Robert Kotick: The Red Ring of Distaste

Quite the kerfluffle was caused on Gamespot when Brenden Sinclair posted a story about Robert Kotick's comments at the Deutsche Bank (does anyone else see this phrase and just naturally pronounce it "doosh bonk"?) Securities Technology Conference in San Francisco. Without belaboring the idiotic observations Kotick made, let's instead focus on the loose justifications that certain commenters were giving in defense of his remarks:

1. Kotick was just being sarcastic. Look, I understand the compulsion to assert this time-honored defense, but let's be real honest: corporate bigwigs do not use investor symposia to wax smartass, okay? In fact, these forums are generally very sterile and calculating, meaning that you can pretty much accept what the talking head says at face value. When he said he is running Activision according to a certain ideology, I think you can safely assume that he means it.
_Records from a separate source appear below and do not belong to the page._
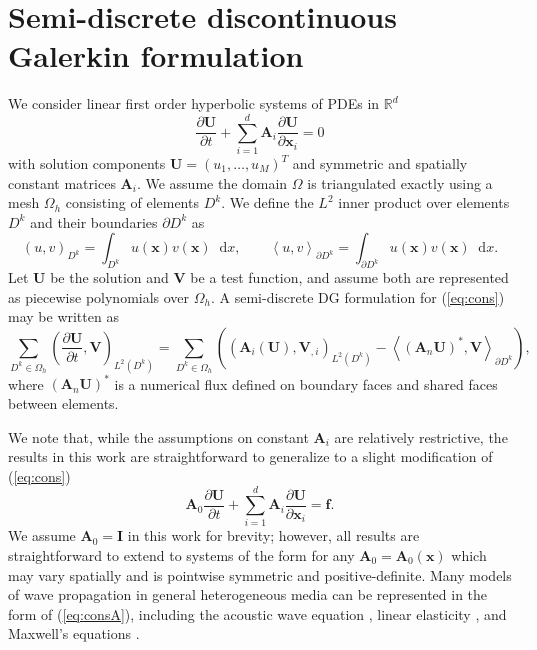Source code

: \documentclass[preprint,10pt]{elsarticle}
\newcommand{\pd}[2]{\frac{\partial#1}{\partial#2}}
\newcommand{\LRp}[1]{\left( #1 \right)}
\newcommand{\LRa}[1]{\left\langle #1 \right\rangle}
\newcommand{\Lk}{L^2\LRp{D^k}}
\newcommand{\Oh}{\Omega_h}
\newcommand*\diff[1]{\mathop{}\!{\mathrm{d}#1}}
\begin{document}
\section{Semi-discrete discontinuous Galerkin formulation}

We consider linear first order hyperbolic systems of PDEs in $\mathbb{R}^d$
\begin{equation}
\pd{\bm{U}}{t} + \sum_{i=1}^d \bm{A}_i\pd{{\bm{U}}}{\bm{x}_i} = 0
\label{eq:cons}
\end{equation}
with solution components $\bm{U} = (u_1, \ldots, u_M)^T$ and symmetric and spatially constant matrices $\bm{A}_i$.  We assume the domain $\Omega$ is triangulated exactly using a mesh $\Oh$ consisting of elements $D^k$.  We define the $L^2$ inner product over elements $D^k$ and their boundaries $\partial D^k$ as
\[
\LRp{u,v}_{D^k} = \int_{D^k} u(\bm{x})v(\bm{x}) \diff x, \qquad \LRa{u,v}_{\partial D^k} = \int_{\partial D^k} u(\bm{x})v(\bm{x}) \diff x.
\]
Let $\bm{U}$ be the solution and $\bm{V}$ be a test function, and assume both are represented as piecewise polynomials over $\Oh$.  A semi-discrete DG formulation for (\ref{eq:cons}) may be written as 
\begin{equation}
\sum_{D^k \in \Oh} \LRp{\pd{\bm{U}}{t},\bm{V} }_{\Lk} = \sum_{D^k \in \Oh}\LRp{ \LRp{\bm{A}_i(\bm{U}), \bm{V}_{,i}}_{\Lk} - \LRa{(\bm{A}_n\bm{U})^*,\bm{V}}_{\partial D^k}}, 
\label{eq:formulation}
\end{equation}
where $(\bm{A}_n\bm{U})^*$ is a numerical flux defined on boundary faces and shared faces between elements.  

We note that, while the assumptions on constant $\bm{A}_i$ are relatively restrictive, the results in this work are straightforward to generalize to a slight modification of (\ref{eq:cons})
\begin{equation}
\bm{A}_0\pd{\bm{U}}{t} + \sum_{i=1}^d \bm{A}_i\pd{{\bm{U}}}{\bm{x}_i} = \bm{f}.
\label{eq:consA}
\end{equation}
We assume $\bm{A}_0 = \bm{I}$ in this work for brevity; however, all results are straightforward to extend to systems of the form for any $\bm{A}_0 = \bm{A}_0(\bm{x})$ which may vary spatially and is pointwise symmetric and positive-definite.  Many models of wave propagation in general heterogeneous media can be represented in the form of (\ref{eq:consA}), including the acoustic wave equation \cite{chan2016weight1}, linear elasticity \cite{de2008interior,wilcox2010high,ye2016discontinuous}, and Maxwell's equations \cite{hesthaven2002nodal,grote2007interior,warburton2013low}.  %
\end{document}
2. Kotick did not mean that he was taking the fun out of video games themselves; he was just affirming that the process needs to be businesslike. If you go out of your way to make a statement about "taking the fun out of" anything, you are doing yourself no great favor from a public relations standpoint. Everyone naturally assumes that a CEO has designs on profits and maximizing his labor force; it's an understood and accepted premise of capitalism, for God's sake. But to say it openly reeks of a certain smugness or arrogance of which his employees certainly can't be too fond. Let's be realistic--if your boss is out there talking about bottom lines and stripping away the enjoyment of work, does that give you much faith in his leadership? Single-mindedness has torpedoed many an enterprise before.

3. The untethered Guitar Hero idea is a good one. Consoles aren't going anywhere. Competition is too great, production costs are dropping, and programming gets progressively easier. So why abandon that to take an aging concept into a new, dangerous realm with uncertain production costs? Kotick's views on the untethered Guitar Hero concept are fine in theory but flawed in practice. Three years ago he might've been hailed as an innovator; now he simply looks like yet another CEO who does not have his finger on the pulse of what's popular and what's relevant.

4. Being gung-ho about profits is the right business model. You can't force profits, folks. Simple economics says that you cannot hope to thrive if your sole focus is on the bottom line, neglectful of those line items that get you to that point. Taking coffee out of the break room is a short-term Band-Aid for a greater problem. Maybe Activision can still thrive with the likes of Infinity Ward producing excellent Call of Duty games, but the well eventually runs dry on gaming franchises and contracts with developers. You can talk ad nauseam about the need to trim fat, but humans still comprise the business and still expect to be treated like humans. If you are hammering home the politics of fear in an effort to make the corporation flourish, your strategic approach is going to eventually be what causes your downfall, and we've all seen that bear fruit during the dot-com bubble-bursting of 2000 and the gaming collapse of the mid-1980s. To disregard history is to condemn one to reliving it.